Estrictamente hablando, y por tirar del hilo de Draghi, ¿han sido en estos últimos meses estos tres mandatarios unos simples espectadores? ¿Ahí en un café, comentando tan ricamente los avatares de un mundo que está cambiando a marchas forzadas? No lo parece. Lo que sí transmiten los tres es la impresión de que han perdido el rumbo. Están en el barco, sí, pero se pasan el día corriendo de babor a estribor, de proa a popa. No saben cómo responder, y ese es el gran problema, a las enormes cantidades de ciudadanos de sus respectivos países que están cada vez más encantados con los mensajes de la extrema derecha.

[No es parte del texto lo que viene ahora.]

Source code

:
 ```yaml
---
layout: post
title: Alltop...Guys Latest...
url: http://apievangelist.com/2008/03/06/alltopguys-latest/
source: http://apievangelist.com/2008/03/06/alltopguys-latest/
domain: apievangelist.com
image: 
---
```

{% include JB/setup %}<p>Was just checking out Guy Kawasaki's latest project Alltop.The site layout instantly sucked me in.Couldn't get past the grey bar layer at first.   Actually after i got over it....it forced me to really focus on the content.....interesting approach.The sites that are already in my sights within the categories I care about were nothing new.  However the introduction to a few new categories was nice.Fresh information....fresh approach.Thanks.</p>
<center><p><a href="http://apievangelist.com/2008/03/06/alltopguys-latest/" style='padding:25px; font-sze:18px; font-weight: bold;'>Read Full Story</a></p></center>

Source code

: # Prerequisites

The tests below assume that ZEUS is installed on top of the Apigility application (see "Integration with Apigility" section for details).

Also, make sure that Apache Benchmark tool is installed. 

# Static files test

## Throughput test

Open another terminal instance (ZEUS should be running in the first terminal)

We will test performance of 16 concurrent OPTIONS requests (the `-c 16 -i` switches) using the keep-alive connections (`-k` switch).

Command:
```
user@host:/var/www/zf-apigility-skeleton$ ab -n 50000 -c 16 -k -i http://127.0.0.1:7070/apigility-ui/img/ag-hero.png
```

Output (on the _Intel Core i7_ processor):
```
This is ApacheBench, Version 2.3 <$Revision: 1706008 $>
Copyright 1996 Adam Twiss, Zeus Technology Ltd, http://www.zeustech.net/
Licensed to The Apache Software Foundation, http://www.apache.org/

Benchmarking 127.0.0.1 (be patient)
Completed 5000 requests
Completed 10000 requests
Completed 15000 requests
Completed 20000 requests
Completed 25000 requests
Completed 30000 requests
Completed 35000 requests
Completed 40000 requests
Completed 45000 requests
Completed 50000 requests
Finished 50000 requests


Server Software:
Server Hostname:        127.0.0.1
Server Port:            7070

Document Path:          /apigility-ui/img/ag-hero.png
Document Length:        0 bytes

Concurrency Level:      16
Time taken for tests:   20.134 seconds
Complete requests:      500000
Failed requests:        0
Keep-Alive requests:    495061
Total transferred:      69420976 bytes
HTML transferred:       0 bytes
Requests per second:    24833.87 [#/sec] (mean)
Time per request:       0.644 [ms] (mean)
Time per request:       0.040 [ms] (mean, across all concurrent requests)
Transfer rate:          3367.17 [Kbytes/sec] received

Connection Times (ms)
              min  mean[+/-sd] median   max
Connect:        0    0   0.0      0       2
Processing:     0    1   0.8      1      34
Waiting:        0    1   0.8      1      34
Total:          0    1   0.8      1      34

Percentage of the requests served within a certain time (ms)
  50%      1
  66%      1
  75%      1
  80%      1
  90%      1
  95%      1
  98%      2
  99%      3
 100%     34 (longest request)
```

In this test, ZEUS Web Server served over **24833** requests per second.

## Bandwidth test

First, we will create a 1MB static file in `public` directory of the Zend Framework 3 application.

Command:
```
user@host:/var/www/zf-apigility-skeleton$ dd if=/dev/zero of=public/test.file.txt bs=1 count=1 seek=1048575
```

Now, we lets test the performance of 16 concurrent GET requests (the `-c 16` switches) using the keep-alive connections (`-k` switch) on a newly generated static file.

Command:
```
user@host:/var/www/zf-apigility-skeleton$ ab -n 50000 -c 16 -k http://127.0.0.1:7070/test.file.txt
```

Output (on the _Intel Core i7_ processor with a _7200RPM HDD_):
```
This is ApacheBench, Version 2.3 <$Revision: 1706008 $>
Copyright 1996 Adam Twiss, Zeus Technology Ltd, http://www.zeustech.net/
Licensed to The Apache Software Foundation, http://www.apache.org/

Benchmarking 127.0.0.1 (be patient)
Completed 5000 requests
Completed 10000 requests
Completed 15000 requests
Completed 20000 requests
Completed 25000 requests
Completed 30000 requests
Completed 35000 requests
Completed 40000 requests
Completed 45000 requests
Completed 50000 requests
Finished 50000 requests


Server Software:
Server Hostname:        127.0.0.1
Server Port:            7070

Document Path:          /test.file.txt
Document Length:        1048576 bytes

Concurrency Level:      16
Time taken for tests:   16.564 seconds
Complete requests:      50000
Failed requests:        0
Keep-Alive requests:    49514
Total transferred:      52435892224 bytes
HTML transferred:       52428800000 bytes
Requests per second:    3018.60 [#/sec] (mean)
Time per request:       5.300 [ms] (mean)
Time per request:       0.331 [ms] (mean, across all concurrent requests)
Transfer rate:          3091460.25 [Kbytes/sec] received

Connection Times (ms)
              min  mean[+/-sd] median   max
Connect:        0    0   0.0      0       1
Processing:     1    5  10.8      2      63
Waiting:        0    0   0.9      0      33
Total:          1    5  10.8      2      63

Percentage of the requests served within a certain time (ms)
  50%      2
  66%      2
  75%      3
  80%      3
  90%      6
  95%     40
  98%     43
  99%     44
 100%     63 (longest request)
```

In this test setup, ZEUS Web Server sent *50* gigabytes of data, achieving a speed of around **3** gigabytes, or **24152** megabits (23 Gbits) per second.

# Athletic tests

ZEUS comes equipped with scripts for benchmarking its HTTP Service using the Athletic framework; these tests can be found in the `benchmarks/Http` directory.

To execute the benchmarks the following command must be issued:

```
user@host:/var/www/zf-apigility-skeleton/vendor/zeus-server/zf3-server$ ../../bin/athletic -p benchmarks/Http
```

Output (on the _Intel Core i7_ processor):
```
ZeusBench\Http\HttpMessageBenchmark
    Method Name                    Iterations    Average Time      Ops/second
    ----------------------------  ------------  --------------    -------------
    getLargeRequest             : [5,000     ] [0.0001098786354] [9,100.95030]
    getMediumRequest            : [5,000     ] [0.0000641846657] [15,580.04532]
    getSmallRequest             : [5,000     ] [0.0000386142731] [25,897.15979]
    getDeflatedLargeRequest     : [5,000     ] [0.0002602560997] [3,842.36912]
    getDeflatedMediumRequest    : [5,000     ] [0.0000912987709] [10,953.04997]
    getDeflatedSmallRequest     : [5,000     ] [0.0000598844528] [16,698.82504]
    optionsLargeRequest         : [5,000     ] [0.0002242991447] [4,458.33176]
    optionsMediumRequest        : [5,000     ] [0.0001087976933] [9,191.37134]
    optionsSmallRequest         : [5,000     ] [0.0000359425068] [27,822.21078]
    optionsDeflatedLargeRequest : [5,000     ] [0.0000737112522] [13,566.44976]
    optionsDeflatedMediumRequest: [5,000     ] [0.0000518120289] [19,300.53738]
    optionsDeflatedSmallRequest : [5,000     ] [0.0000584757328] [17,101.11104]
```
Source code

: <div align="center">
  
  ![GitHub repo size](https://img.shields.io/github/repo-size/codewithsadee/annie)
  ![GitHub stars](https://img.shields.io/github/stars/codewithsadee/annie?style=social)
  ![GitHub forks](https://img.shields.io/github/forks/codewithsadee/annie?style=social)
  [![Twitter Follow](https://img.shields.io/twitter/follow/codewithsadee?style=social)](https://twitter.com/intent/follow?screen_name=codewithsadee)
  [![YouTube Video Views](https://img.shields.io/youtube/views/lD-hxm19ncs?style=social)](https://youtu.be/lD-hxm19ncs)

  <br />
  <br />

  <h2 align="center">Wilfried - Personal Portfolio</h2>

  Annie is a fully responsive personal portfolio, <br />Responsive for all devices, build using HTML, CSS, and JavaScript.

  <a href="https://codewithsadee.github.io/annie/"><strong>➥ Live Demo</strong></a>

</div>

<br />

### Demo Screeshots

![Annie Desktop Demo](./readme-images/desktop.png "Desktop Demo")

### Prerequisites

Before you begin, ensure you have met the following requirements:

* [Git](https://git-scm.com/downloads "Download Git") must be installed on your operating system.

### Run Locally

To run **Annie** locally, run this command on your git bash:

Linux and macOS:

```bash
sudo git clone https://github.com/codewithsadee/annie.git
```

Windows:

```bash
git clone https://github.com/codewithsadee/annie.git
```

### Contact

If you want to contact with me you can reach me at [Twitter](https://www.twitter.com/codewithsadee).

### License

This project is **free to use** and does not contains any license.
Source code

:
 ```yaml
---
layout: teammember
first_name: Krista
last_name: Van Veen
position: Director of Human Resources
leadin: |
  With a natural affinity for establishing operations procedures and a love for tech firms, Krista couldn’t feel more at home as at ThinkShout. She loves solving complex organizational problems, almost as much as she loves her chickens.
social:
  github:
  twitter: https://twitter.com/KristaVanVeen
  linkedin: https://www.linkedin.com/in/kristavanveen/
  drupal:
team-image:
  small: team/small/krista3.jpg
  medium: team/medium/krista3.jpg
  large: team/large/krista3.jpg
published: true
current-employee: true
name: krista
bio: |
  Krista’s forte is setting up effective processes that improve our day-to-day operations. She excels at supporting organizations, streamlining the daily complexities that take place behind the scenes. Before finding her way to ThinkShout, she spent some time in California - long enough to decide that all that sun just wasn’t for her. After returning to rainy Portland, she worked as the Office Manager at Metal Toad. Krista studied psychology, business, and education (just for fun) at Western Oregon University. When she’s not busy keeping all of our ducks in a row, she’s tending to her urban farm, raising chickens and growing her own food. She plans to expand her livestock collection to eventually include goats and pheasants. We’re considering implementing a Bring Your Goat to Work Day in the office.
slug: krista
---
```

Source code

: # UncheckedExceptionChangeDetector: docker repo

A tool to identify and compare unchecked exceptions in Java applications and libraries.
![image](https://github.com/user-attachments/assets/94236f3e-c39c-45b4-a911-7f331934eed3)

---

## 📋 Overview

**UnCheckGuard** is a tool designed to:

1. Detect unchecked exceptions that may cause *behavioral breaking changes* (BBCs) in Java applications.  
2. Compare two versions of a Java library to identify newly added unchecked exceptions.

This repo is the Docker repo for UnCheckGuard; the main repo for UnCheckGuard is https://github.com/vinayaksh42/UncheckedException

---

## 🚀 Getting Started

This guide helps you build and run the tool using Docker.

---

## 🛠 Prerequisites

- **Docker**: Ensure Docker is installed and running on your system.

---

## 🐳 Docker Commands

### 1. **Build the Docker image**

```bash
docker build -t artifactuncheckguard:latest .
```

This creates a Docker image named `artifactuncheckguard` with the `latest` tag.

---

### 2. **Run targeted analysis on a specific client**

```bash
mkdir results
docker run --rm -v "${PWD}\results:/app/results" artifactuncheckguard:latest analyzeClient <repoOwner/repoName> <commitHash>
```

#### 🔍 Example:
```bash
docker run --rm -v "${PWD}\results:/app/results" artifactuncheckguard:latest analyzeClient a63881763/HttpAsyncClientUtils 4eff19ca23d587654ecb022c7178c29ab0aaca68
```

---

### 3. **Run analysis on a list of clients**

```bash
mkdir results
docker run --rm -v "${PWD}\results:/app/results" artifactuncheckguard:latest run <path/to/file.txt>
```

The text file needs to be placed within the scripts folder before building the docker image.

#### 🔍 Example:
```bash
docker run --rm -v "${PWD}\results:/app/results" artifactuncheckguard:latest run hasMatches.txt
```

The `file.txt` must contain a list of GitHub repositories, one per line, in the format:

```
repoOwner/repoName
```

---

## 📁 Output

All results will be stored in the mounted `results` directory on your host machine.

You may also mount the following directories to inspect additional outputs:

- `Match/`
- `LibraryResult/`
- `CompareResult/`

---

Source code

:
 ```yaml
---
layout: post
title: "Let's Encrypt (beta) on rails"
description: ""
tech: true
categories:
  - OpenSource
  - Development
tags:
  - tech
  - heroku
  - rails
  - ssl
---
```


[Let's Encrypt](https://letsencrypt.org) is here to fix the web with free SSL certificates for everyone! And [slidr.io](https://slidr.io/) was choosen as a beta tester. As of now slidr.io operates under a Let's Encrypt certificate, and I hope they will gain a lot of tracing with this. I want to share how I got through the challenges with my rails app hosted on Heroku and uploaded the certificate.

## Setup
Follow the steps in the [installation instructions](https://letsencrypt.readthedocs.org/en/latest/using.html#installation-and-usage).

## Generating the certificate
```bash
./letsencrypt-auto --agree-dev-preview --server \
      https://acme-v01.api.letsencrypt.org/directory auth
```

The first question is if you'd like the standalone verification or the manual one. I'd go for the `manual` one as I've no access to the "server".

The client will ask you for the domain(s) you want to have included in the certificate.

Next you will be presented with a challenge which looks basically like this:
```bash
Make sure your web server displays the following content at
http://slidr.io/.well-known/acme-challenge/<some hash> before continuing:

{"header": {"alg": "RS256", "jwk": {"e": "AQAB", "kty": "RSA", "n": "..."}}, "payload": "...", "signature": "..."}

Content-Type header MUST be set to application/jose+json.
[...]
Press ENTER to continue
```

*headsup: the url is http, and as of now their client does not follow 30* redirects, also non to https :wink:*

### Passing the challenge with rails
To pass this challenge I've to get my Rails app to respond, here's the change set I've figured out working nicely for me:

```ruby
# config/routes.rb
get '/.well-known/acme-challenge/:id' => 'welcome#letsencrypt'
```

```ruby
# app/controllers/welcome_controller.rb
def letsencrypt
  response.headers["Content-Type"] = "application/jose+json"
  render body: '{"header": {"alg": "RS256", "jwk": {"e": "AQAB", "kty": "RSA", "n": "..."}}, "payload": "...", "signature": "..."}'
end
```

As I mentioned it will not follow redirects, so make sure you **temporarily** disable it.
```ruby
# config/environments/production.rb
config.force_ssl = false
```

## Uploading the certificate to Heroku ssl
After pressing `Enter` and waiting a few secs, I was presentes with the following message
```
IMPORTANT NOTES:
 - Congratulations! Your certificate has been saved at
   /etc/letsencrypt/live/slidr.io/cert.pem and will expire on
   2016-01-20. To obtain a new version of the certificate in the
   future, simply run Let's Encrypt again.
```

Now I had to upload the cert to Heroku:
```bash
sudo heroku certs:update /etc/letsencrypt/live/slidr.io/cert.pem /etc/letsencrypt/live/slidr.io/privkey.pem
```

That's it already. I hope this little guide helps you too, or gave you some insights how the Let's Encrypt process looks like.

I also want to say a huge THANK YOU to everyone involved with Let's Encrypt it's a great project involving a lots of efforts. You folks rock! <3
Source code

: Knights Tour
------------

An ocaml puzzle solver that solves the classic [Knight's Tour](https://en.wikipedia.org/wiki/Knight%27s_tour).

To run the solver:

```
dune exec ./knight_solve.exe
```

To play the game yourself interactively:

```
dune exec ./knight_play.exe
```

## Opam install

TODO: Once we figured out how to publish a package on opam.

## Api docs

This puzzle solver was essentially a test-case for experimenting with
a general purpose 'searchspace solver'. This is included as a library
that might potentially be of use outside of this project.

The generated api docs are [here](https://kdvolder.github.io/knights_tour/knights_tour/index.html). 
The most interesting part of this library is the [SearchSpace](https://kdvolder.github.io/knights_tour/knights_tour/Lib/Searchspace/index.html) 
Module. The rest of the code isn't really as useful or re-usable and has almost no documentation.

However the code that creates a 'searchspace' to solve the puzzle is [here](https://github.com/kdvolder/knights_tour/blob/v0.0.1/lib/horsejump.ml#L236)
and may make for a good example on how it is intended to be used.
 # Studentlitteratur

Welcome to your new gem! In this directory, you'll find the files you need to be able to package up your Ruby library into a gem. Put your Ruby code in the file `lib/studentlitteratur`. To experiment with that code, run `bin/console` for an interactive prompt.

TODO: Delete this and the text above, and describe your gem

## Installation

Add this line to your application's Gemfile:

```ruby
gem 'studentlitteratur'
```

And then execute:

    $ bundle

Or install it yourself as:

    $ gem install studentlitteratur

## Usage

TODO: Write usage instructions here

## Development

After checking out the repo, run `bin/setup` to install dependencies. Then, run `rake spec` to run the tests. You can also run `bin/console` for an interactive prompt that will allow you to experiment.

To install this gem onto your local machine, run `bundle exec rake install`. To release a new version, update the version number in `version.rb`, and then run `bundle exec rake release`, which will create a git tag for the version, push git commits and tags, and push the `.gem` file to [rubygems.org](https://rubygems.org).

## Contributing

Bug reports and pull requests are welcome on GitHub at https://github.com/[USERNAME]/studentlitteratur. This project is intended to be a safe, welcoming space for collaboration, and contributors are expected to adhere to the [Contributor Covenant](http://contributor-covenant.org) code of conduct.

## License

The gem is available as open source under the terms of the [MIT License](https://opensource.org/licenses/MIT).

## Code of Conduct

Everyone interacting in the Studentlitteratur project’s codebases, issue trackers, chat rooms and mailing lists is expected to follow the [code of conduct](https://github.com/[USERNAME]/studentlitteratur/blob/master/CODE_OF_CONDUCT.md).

Alemania y Francia han sido desde el principio los motores de la Unión Europea, el Reino Unido ni siquiera está ya dentro del club. De Bruselas podría decirse que procura mantener el tipo. Al mismo tiempo que explica que quiere incorporar cuanto antes a nuevos socios, se afana para encontrar un mecanismo que le permita transitar hacia un modelo en que las decisiones las tome una mayoría cualificada. Las dos cosas pueden sonar bien, que siga el baile, pero tampoco hay entre los Veintisiete liderazgos claros que permitan pilotar la nave en estos tiempos de tormenta. El Estado de bienestar está crujiendo en todas partes, los ultras están ganando la partida con su mensaje de odio al inmigrante, Trump quiere desligarse de un Viejo Continente que solo le produce gastos y malestar. Y Draghi dice que el gran riesgo es que Europa sea ya solo espectadora. ¿Y si la cosa fuera peor? Ay.